→ EXERCISE INSTRUCTIONS:
Locate the line with "programming and large" in the material. Copy that line and each one after it, through the last, exactly and with nothing else.

→ EXERCISE INPUT:
────────
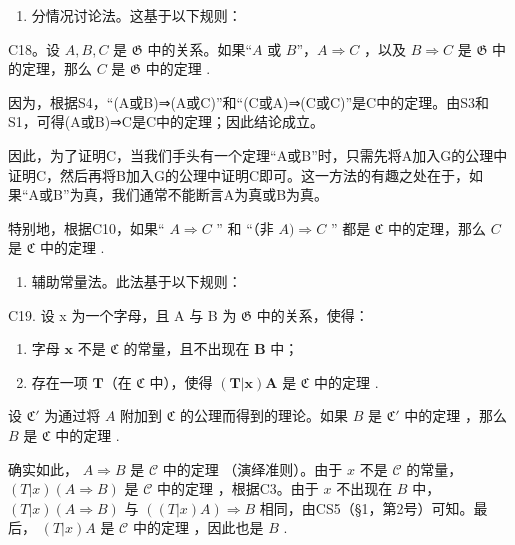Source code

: \begin{enumerate}
\def\labelenumi{\Roman{enumi}.}
\setcounter{enumi}{2}
\tightlist
\item
  分情况讨论法。这基于以下规则：
\end{enumerate}

C18。设 \(A, B, C\) 是 \(\mathfrak{G}\) 中的关系。如果“\(A\) 或 \(B\)”，\(A \Longrightarrow C\) ，以及 \(B \Longrightarrow C\) 是 \(\mathfrak{G}\) 中的定理，那么 \(C\) 是 \(\mathfrak{G}\) 中的定理 .

因为，根据S4，“(A或B)⇒(A或C)”和“(C或A)⇒(C或C)”是C中的定理。由S3和S1，可得(A或B)⇒C是C中的定理；因此结论成立。

因此，为了证明C，当我们手头有一个定理“A或B”时，只需先将A加入G的公理中证明C，然后再将B加入G的公理中证明C即可。这一方法的有趣之处在于，如果“A或B”为真，我们通常不能断言A为真或B为真。

特别地，根据C10，如果`` \(A \Rightarrow C\) '' 和 ``（非 \(A) \Rightarrow C\) '' 都是 \(\mathfrak{C}\) 中的定理，那么 \(C\) 是 \(\mathfrak{C}\) 中的定理 .

\begin{enumerate}
\def\labelenumi{\Roman{enumi}.}
\setcounter{enumi}{3}
\tightlist
\item
  辅助常量法。此法基于以下规则：
\end{enumerate}

C19. 设 x 为一个字母，且 A 与 B 为 \(\mathfrak{G}\) 中的关系，使得：

\begin{enumerate}
\def\labelenumi{(\arabic{enumi})}
\item
  字母 \(\pmb{x}\) 不是 \(\mathfrak{C}\) 的常量，且不出现在 \(\pmb{B}\) 中；
\item
  存在一项 \(\pmb{T}\)（在 \(\mathfrak{C}\) 中），使得 \((\pmb{T}|\pmb{x})\pmb{A}\) 是 \(\mathfrak{C}\) 中的定理 .
\end{enumerate}

设 \(\mathfrak{C}'\) 为通过将 \(A\) 附加到 \(\mathfrak{C}\) 的公理而得到的理论。如果 \(B\) 是 \(\mathfrak{C}'\) 中的定理 ，那么 \(B\) 是 \(\mathfrak{C}\) 中的定理 .

确实如此， \(A \Longrightarrow B\) 是 \(\mathcal{C}\) 中的定理 （演绎准则）。由于 \(x\) 不是 \(\mathcal{C}\) 的常量， \((T|x)(A \Longrightarrow B)\) 是 \(\mathcal{C}\) 中的定理 ，根据C3。由于 \(x\) 不出现在 \(B\) 中， \((T|x)(A \Longrightarrow B)\) 与 \(((T|x)A) \Longrightarrow B\) 相同，由CS5（§1，第2号）可知。最后， \((T|x)A\) 是 \(\mathcal{C}\) 中的定理 ，因此也是 \(B\) .

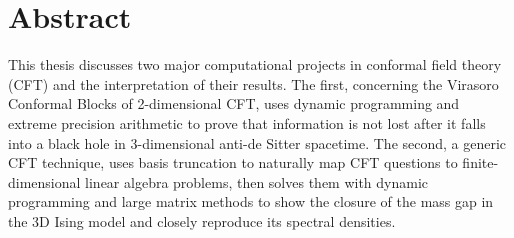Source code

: \chapter*{Abstract}

This thesis discusses two major computational projects in conformal field theory
(CFT) and the interpretation of their results. The first, concerning the 
Virasoro Conformal Blocks of 2-dimensional CFT, uses dynamic programming and 
extreme precision arithmetic to prove that information is not lost after it 
falls into a black hole in 3-dimensional anti-de Sitter spacetime. The second,
a generic CFT technique, uses basis truncation to naturally map CFT questions to
finite-dimensional linear algebra problems, then solves them with dynamic
programming and large matrix methods to show the closure of the mass gap in the
3D Ising model and closely reproduce its spectral densities.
────────
→ SOLUTION BELOW:
programming and large matrix methods to show the closure of the mass gap in the
3D Ising model and closely reproduce its spectral densities.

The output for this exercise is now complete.